Each line of the data holding "SetTtlNil" should be found and copied.

___ Stored data ___

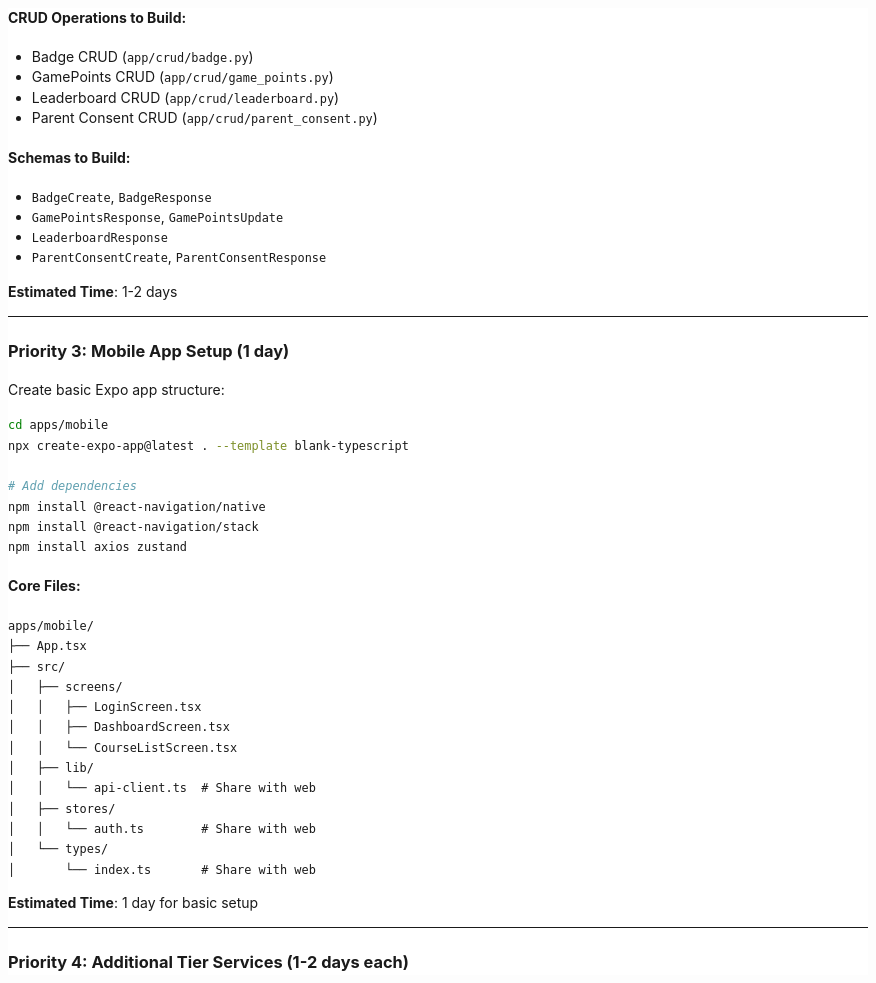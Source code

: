 #### **CRUD Operations to Build:**

- Badge CRUD (`app/crud/badge.py`)
- GamePoints CRUD (`app/crud/game_points.py`)
- Leaderboard CRUD (`app/crud/leaderboard.py`)
- Parent Consent CRUD (`app/crud/parent_consent.py`)

#### **Schemas to Build:**

- `BadgeCreate`, `BadgeResponse`
- `GamePointsResponse`, `GamePointsUpdate`
- `LeaderboardResponse`
- `ParentConsentCreate`, `ParentConsentResponse`

**Estimated Time**: 1-2 days

---

### **Priority 3: Mobile App Setup (1 day)**

Create basic Expo app structure:

```bash
cd apps/mobile
npx create-expo-app@latest . --template blank-typescript

# Add dependencies
npm install @react-navigation/native
npm install @react-navigation/stack
npm install axios zustand
```

#### **Core Files:**

```
apps/mobile/
├── App.tsx
├── src/
│   ├── screens/
│   │   ├── LoginScreen.tsx
│   │   ├── DashboardScreen.tsx
│   │   └── CourseListScreen.tsx
│   ├── lib/
│   │   └── api-client.ts  # Share with web
│   ├── stores/
│   │   └── auth.ts        # Share with web
│   └── types/
│       └── index.ts       # Share with web
```

**Estimated Time**: 1 day for basic setup

---

### **Priority 4: Additional Tier Services** (1-2 days each)
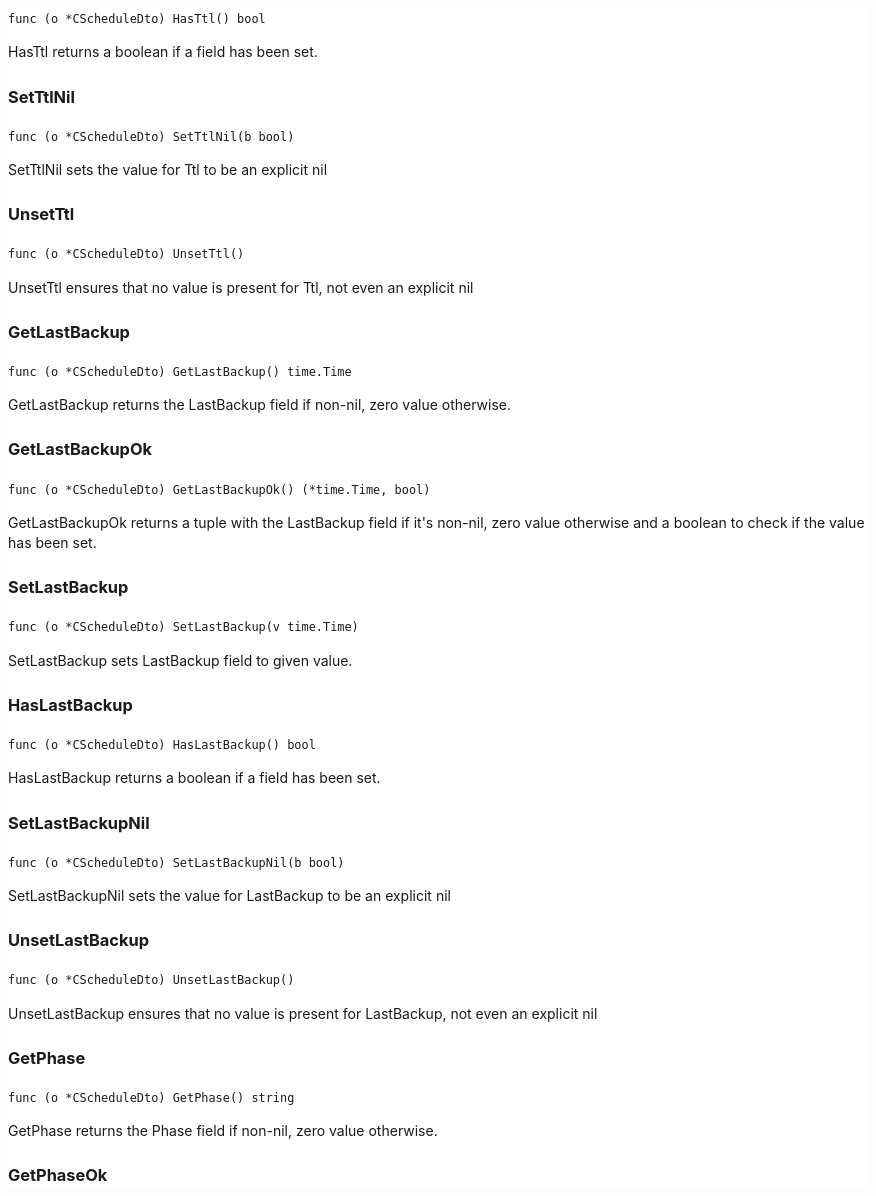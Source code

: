 `func (o *CScheduleDto) HasTtl() bool`

HasTtl returns a boolean if a field has been set.

### SetTtlNil

`func (o *CScheduleDto) SetTtlNil(b bool)`

 SetTtlNil sets the value for Ttl to be an explicit nil

### UnsetTtl
`func (o *CScheduleDto) UnsetTtl()`

UnsetTtl ensures that no value is present for Ttl, not even an explicit nil
### GetLastBackup

`func (o *CScheduleDto) GetLastBackup() time.Time`

GetLastBackup returns the LastBackup field if non-nil, zero value otherwise.

### GetLastBackupOk

`func (o *CScheduleDto) GetLastBackupOk() (*time.Time, bool)`

GetLastBackupOk returns a tuple with the LastBackup field if it's non-nil, zero value otherwise
and a boolean to check if the value has been set.

### SetLastBackup

`func (o *CScheduleDto) SetLastBackup(v time.Time)`

SetLastBackup sets LastBackup field to given value.

### HasLastBackup

`func (o *CScheduleDto) HasLastBackup() bool`

HasLastBackup returns a boolean if a field has been set.

### SetLastBackupNil

`func (o *CScheduleDto) SetLastBackupNil(b bool)`

 SetLastBackupNil sets the value for LastBackup to be an explicit nil

### UnsetLastBackup
`func (o *CScheduleDto) UnsetLastBackup()`

UnsetLastBackup ensures that no value is present for LastBackup, not even an explicit nil
### GetPhase

`func (o *CScheduleDto) GetPhase() string`

GetPhase returns the Phase field if non-nil, zero value otherwise.

### GetPhaseOk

___

Written answer.
### SetTtlNil
`func (o *CScheduleDto) SetTtlNil(b bool)`
 SetTtlNil sets the value for Ttl to be an explicit nil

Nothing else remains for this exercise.